A 300-megatonne SMR reactor is expected to prevent between 0.3 and two megatonnes of emissions per year, according to OPG, depending on its location and the power source that it replaces.
Courtesy: Ontario Power Generation
The introduction of nuclear energy in Saskatchewan is a complex issue that has been met with varying opinions.
The provincial government has announced their plans to bring a small modular reactor (SMR) to the province and has named Estevan has one potential location.
The announcement has come with a mix of emotions for Estevan mayor Roy Ludwig.
On one hand, he said, he is very excited to have an SMR come to a small community as the federal government plans to phase out coal-fired electricity by 2030.

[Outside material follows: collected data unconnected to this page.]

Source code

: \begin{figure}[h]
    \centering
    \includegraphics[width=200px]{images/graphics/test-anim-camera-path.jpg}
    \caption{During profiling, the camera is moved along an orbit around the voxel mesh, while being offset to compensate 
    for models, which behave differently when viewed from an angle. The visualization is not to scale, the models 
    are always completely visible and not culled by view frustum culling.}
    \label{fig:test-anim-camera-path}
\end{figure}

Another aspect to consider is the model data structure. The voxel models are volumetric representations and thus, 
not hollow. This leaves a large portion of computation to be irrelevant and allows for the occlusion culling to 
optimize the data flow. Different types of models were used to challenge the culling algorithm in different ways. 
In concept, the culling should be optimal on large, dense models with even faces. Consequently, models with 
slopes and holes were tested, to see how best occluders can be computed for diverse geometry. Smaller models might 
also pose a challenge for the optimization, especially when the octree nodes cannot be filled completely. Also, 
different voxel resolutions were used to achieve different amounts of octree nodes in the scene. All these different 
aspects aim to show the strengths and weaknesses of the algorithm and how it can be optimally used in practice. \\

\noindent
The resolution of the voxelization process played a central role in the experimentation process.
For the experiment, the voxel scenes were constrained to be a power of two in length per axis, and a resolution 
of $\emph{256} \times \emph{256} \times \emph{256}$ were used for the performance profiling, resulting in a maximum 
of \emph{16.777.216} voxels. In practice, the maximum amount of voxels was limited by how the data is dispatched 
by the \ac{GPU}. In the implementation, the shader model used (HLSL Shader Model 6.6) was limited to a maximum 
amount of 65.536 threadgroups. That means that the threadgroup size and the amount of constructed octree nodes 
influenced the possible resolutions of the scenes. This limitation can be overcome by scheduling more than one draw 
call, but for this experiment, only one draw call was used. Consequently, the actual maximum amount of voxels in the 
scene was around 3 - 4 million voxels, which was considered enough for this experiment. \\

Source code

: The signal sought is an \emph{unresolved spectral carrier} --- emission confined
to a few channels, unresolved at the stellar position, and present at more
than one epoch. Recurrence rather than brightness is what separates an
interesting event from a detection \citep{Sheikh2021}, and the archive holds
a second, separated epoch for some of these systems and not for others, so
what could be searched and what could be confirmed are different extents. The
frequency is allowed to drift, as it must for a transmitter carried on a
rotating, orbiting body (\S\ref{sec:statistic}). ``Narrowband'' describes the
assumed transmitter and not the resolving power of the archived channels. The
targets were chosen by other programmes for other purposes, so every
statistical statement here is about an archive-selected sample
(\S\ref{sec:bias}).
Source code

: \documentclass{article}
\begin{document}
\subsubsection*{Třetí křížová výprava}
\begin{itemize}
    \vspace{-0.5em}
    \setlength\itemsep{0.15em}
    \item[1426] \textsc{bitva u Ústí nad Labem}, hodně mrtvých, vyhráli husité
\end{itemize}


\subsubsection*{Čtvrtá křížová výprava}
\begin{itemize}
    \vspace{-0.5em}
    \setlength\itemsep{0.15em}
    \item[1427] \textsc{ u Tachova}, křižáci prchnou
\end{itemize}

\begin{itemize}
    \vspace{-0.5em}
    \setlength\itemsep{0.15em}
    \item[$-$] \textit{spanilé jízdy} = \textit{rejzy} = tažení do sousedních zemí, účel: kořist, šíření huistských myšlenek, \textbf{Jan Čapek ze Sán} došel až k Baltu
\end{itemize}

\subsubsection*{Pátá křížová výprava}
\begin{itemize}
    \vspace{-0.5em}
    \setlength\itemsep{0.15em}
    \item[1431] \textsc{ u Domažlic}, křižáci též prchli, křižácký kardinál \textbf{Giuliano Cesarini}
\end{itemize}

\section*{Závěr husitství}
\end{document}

“We’ve been talking about the possibility of SMRs, and we knew that the government was interested in going down this path, and we’ve been encouraged by that because what we’re looking at, of course, is jobs,” Ludwig explained.
SaskPower said SMRs could create thousands of jobs through construction and operation while providing reliable, zero-emission baseload power.
Ludwig said the coal industry employs around 2,000 people in Estevan, and the ability to find well-paying jobs in the community will be very difficult with the coal plant shutting down in eight years. He believes the best-case scenario would be to continue trying to advance clean coal technology.
“We’ve got a lot of coal in us to burn,” Ludwig said. “We would much rather see us continue with coal if we could.”
Ludwig believes the timeline of phasing out coal and bringing in SMRs is too fast.
“Give us another 10-15 years until realistically we can get everything green. But you know, that’s an argument we’ll have to have with the federal government.”
One technology adoption researcher is also skeptical about the introduction of nuclear power in Canada.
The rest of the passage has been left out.